A Christian group in Sri Lanka has appealed to the Vatican to reassess the decision to go ahead with Pope Francis' 2014 visit to the island due to presidential polls scheduled a week before the pontiff arrives.
Members of the Christian Solidarity Movement, composed of priests, nuns and laypeople, noted that the papal visit - the first of a two-country Asian swing - would occur too close to the elections and could "spoil" the historic event.
The group fears that political spin doctors might use the visit to curry favor among the minority Christian voters to secure the victory of particular candidates, a report by Asianews.it said.
Its movement's members held a meeting on November 22 in Colombo to discuss the impact of the polls to the visit and to organize a collective action regarding the upcoming event.
"At first, we understood that [it was common practice] that a pope did not visit a country when elections were being held a month before or after his arrival," the group said in a statement.

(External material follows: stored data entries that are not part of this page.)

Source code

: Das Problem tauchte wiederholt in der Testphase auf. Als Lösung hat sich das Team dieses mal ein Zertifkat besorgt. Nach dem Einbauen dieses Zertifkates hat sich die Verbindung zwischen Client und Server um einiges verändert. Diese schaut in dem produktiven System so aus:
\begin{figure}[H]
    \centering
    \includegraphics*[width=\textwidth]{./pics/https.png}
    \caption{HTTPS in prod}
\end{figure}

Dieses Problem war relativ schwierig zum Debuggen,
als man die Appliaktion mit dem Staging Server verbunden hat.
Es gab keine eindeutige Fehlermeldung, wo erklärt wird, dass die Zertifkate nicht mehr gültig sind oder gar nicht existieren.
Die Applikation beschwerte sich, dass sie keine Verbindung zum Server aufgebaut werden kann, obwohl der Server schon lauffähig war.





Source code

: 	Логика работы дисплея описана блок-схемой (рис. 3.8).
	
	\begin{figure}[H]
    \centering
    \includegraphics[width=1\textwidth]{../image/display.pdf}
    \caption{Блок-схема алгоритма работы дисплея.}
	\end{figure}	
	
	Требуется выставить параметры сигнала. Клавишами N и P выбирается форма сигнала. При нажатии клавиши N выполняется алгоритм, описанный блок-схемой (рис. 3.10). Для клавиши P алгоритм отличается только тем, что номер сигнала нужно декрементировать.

The CSM surmised that it appeared "election organizers will exploit the Pope's visit as a political tool."
The group cited a number of campaign posters of President Mahinda Rajapaksa, which showed him and Francis at the Vatican where the top Sri Lankan official paid a courtesy call to the pontiff earlier this year.
By using photo-editing software, other candidates have managed to get insert their pictures in the same frame as that of the Pope, who should be visiting the island nation from January 13 to 15.
"We do not want see the pictures of the Pope used by any politician," the group wrote.
The appeal, which was addressed to "Vatican authorities," reiterated their support to Francis "especially his love for the poor and marginalized. We appreciate his efforts to bring about changes in the Church."
Rajapaksa is seeking an unprecedented third consecutive term after he abolished the constitutional limits to reelection after winning a fresh mandate in 2010.